A lot of people who say they “read books” really mean they bought one or checked it out from the library, then only dipped into it here and there, maybe a few paragraphs at a time.

I haven’t read a proper book cover to cover in years, probably not since high school. But I do read a lot every single day, either for my job or because I genuinely want to grow professionally. I’ll also read a few chapters from books friends or coworkers recommend, especially the parts that seem most relevant. I just don’t really see why I need to finish the whole thing if I’m already getting what I came for.

My parents, meanwhile, will read the same books over and over again, cover to cover, every year.

1 comments

Replace "books" with "sustained reading for entertainment" and it's more clear what's meant. Reading a summary or occasional chapter isn't the same thing, nor is reading technical literature.

Note that this isn't an oblique way to frame your preferences as bad. They're simply a different kind of activity, like how writing commit messages is a different activity than writing a novel. There are different activities even within this definition of "reading". I primarily consume new books. My spouse usually re-reads old ones. One of us is better equipped for literary analysis while the other is better equipped for relatable conversations with normal people, but neither is a more "correct" way to read.
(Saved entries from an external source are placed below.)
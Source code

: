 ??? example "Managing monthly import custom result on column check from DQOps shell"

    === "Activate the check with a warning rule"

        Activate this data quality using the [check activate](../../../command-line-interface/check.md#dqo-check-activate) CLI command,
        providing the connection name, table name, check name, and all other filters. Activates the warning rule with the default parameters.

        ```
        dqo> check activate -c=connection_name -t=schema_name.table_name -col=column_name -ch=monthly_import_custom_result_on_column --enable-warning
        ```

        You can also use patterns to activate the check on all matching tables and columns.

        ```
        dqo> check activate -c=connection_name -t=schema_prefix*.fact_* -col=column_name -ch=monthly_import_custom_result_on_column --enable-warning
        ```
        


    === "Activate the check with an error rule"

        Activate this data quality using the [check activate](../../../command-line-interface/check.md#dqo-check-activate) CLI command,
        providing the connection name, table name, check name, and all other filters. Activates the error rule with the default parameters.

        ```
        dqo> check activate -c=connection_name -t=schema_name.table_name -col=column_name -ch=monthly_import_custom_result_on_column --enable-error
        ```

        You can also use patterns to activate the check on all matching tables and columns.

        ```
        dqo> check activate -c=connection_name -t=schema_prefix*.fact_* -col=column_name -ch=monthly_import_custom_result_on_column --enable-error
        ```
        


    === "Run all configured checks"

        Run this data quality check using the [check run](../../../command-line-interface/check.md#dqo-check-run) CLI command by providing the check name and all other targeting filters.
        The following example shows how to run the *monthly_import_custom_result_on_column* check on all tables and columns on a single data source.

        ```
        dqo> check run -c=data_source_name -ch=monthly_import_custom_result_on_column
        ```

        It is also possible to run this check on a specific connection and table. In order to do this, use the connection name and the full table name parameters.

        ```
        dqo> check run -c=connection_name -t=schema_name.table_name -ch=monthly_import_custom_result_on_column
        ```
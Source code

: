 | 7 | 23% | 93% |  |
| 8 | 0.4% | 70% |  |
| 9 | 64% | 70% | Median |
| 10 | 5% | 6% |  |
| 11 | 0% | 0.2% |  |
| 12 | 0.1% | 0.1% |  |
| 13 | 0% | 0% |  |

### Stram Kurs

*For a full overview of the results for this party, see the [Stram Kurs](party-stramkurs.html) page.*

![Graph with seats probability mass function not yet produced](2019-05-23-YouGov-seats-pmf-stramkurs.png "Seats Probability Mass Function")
I've bookshelves full of obscure nonfiction but only dip into specific chapters when curiosity demands, which is most days. But every day it's a different book. I can't remember when I last read an entire book, it just seems inefficient. Get the info, appreciate the learning, move on.

"Sustained reading for entertainment" sounds like an ordeal rather than delight.

Well yeah, you're using them as reference books. You wouldn't necessarily approach a textbook the same way, since the point there is to guide you through a series of lessons that gradually build on each other. Similarly for narrative works. Jumping into the middle of a nonlinear narrative entirely misses the intentional choices behind the structure, for example.

You can read how you want, of course. The consequence is sometimes simply that you close yourself off from other aspects of the medium. There aren't many aspects bigger than narrative structure, but that's your choice to make.